Check the records below line by line, and report how many lines include the string "Vektor". No other words are needed.

Input data Block Start

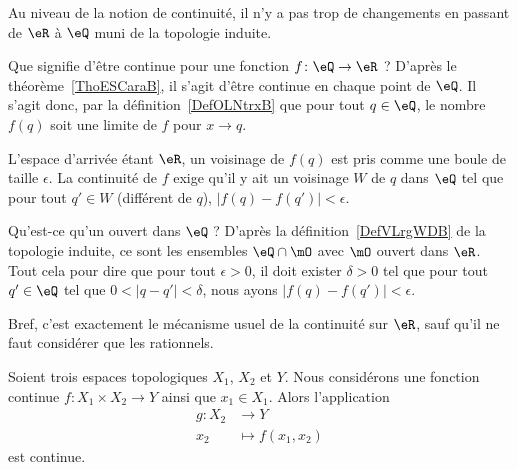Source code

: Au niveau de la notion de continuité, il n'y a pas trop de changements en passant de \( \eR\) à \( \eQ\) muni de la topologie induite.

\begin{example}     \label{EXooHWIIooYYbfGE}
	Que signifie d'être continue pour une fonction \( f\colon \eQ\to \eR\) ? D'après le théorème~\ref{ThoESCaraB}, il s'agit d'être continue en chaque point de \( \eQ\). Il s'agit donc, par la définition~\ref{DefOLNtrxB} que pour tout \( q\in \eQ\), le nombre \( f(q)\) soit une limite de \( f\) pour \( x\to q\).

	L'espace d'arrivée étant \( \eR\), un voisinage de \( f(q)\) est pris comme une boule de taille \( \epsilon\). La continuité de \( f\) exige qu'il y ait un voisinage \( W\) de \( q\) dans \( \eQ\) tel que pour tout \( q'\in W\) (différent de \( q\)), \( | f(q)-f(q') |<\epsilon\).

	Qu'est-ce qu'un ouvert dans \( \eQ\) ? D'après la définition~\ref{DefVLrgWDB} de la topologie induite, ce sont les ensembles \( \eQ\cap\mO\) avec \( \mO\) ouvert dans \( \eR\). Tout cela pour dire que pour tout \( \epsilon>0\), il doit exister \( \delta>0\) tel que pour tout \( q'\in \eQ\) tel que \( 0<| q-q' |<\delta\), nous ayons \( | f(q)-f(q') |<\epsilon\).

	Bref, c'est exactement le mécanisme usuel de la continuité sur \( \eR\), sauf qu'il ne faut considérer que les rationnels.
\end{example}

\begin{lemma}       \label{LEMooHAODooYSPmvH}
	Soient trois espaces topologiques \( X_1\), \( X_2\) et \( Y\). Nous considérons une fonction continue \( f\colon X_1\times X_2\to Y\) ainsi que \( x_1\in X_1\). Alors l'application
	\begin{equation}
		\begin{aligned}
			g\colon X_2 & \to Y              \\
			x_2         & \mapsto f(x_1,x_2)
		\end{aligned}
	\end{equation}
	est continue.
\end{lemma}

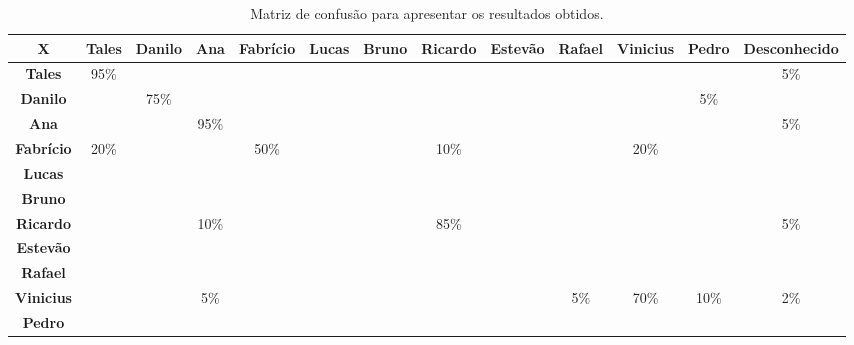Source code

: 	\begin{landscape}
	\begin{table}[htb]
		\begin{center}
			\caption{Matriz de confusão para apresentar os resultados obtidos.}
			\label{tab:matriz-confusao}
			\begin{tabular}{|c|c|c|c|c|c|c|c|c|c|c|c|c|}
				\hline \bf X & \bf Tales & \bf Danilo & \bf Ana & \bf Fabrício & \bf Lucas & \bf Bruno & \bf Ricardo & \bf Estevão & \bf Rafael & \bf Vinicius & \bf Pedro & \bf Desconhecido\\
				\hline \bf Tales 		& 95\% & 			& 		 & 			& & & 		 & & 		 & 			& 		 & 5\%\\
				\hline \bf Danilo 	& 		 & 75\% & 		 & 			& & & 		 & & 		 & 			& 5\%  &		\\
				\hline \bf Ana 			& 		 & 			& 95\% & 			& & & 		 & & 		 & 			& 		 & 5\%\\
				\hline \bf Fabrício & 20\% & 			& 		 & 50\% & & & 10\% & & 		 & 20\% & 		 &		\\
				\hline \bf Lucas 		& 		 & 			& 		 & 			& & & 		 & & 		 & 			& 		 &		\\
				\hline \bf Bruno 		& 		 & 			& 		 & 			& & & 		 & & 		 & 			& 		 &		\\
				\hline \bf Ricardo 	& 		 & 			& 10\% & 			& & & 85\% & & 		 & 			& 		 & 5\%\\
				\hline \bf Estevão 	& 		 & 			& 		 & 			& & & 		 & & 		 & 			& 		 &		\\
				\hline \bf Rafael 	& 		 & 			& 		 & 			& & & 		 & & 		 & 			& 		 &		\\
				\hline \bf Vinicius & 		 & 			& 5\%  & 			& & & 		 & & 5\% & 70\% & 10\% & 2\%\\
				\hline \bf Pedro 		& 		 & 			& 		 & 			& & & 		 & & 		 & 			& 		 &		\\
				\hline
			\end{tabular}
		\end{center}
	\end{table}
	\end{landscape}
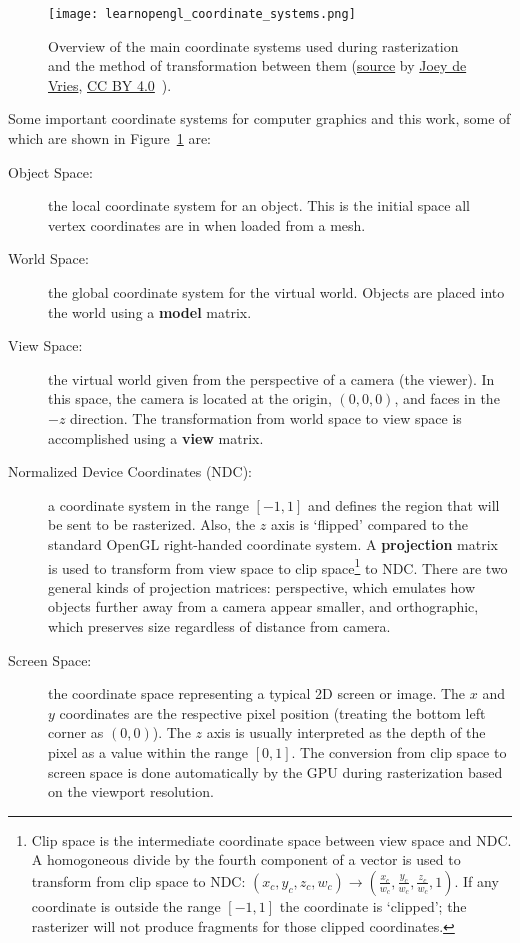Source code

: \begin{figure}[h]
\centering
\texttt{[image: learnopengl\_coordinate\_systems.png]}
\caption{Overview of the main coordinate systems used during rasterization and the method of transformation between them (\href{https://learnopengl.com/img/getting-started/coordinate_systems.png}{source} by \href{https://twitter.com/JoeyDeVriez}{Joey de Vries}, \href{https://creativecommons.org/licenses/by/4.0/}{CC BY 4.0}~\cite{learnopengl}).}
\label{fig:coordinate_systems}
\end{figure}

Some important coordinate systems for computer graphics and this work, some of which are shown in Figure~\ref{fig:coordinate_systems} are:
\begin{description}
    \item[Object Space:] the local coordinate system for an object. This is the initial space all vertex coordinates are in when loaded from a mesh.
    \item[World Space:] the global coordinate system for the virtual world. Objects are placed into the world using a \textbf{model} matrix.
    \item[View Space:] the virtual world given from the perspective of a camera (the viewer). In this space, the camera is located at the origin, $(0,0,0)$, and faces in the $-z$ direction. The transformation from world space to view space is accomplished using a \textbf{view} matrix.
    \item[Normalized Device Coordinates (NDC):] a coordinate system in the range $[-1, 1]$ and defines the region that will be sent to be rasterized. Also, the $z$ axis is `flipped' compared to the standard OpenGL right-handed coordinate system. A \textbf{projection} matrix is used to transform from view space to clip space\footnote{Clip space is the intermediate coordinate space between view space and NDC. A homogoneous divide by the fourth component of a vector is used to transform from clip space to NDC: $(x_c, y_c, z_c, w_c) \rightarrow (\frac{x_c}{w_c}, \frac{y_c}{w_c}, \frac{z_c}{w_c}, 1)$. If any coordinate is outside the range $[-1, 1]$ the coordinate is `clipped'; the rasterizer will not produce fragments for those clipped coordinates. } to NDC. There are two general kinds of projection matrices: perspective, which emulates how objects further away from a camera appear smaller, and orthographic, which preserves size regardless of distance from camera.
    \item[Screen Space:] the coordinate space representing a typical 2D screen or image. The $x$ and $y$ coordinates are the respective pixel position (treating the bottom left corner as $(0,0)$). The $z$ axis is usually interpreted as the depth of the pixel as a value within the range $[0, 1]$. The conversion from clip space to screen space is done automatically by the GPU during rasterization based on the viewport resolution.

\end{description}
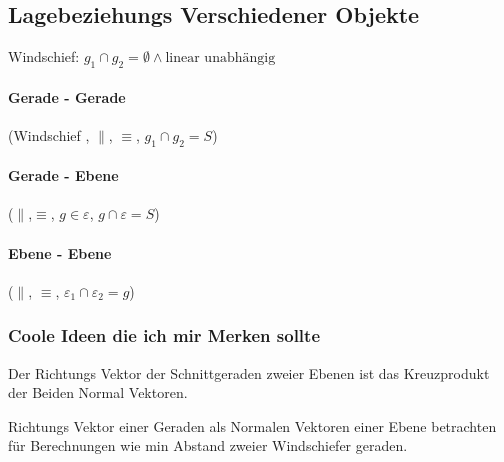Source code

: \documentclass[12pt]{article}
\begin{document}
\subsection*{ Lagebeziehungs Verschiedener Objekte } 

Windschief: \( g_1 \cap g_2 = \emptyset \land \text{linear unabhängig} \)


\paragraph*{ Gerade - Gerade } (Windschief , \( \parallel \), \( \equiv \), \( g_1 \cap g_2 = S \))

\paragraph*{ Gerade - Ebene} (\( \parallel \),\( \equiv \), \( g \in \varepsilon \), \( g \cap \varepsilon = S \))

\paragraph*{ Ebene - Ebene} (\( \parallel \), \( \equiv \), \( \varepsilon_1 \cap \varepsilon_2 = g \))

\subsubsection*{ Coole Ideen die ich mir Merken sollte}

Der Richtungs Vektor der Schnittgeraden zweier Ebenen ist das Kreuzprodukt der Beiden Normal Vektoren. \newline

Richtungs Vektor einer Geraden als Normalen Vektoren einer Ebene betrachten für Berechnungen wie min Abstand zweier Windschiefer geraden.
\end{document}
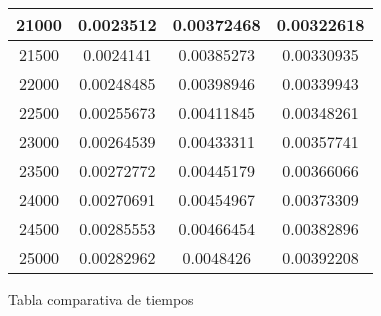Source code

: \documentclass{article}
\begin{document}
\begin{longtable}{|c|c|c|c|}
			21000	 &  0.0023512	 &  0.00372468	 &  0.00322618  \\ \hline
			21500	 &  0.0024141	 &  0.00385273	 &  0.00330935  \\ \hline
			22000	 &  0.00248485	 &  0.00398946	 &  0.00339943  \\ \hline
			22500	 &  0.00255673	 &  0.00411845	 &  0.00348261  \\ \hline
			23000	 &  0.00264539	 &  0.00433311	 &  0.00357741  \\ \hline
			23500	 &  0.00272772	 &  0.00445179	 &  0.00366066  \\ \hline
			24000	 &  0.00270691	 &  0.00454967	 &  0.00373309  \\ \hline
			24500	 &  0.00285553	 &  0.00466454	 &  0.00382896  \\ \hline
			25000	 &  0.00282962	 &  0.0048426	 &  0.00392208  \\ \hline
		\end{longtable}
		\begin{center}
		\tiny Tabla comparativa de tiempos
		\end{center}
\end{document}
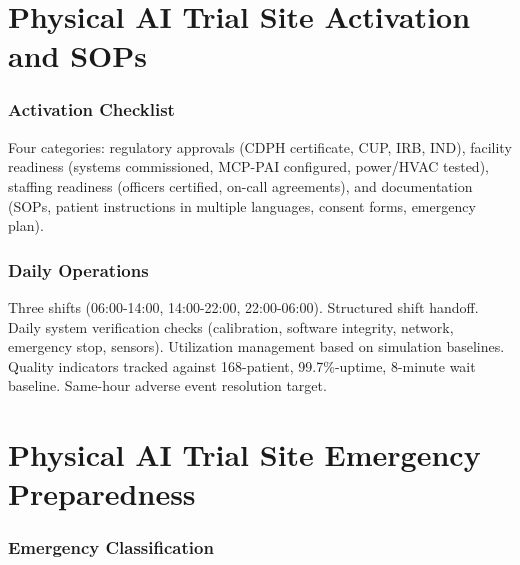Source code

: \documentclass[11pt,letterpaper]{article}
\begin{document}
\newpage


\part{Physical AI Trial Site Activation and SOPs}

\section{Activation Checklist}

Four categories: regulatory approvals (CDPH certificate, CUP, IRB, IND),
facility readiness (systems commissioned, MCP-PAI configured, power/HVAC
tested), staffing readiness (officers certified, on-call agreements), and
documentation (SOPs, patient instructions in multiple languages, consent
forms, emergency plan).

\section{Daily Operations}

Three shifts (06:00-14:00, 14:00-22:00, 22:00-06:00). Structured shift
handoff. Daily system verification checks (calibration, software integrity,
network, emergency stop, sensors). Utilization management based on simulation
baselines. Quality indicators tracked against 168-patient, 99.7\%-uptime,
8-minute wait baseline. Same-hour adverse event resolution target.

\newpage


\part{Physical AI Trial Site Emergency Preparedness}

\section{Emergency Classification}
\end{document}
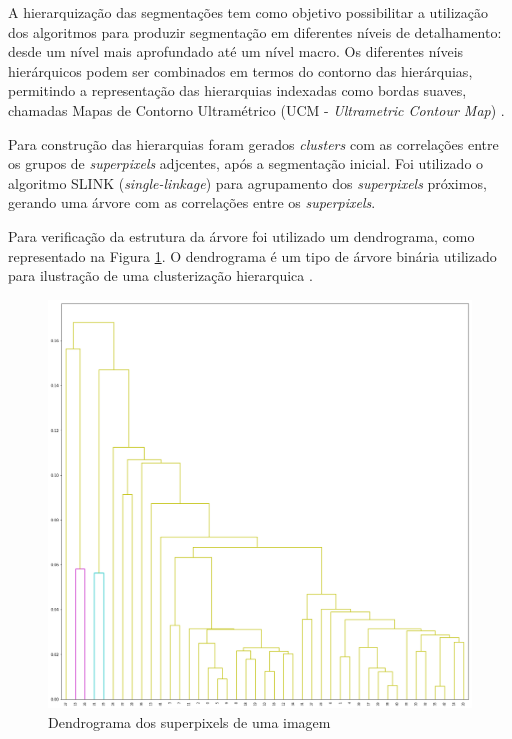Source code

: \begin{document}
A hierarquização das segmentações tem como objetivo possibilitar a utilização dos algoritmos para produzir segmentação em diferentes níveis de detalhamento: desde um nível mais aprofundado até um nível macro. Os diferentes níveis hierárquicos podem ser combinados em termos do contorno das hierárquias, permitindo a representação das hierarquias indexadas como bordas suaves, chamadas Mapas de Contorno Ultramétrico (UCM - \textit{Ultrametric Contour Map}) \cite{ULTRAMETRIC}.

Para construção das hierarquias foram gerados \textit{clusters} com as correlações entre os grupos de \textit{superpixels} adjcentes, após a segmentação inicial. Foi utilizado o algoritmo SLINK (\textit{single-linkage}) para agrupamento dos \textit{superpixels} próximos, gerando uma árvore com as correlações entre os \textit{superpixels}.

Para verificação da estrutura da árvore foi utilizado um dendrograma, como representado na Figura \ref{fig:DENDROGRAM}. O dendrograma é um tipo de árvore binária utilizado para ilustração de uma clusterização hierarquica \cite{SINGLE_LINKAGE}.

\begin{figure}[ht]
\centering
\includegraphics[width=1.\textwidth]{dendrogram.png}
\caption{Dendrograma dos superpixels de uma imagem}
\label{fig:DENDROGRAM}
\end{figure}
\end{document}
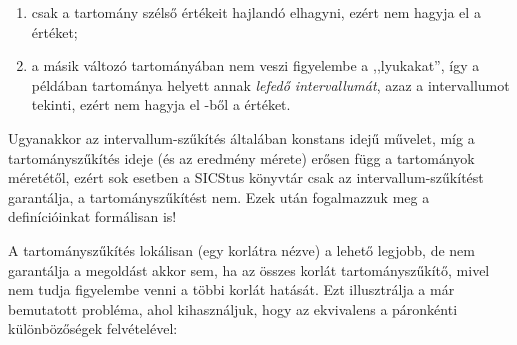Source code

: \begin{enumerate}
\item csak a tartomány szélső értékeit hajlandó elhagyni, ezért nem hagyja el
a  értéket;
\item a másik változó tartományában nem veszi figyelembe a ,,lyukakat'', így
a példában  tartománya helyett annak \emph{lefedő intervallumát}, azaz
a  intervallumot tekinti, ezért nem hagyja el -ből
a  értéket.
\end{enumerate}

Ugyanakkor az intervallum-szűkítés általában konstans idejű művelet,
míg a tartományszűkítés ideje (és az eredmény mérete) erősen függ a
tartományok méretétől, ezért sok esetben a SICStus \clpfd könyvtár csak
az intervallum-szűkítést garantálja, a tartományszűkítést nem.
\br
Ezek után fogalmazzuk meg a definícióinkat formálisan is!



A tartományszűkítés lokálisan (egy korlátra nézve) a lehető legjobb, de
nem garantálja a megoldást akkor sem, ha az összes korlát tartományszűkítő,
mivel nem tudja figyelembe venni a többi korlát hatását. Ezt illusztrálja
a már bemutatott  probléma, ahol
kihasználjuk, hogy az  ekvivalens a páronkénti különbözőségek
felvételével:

Input data Block End

## Result for this exercise
2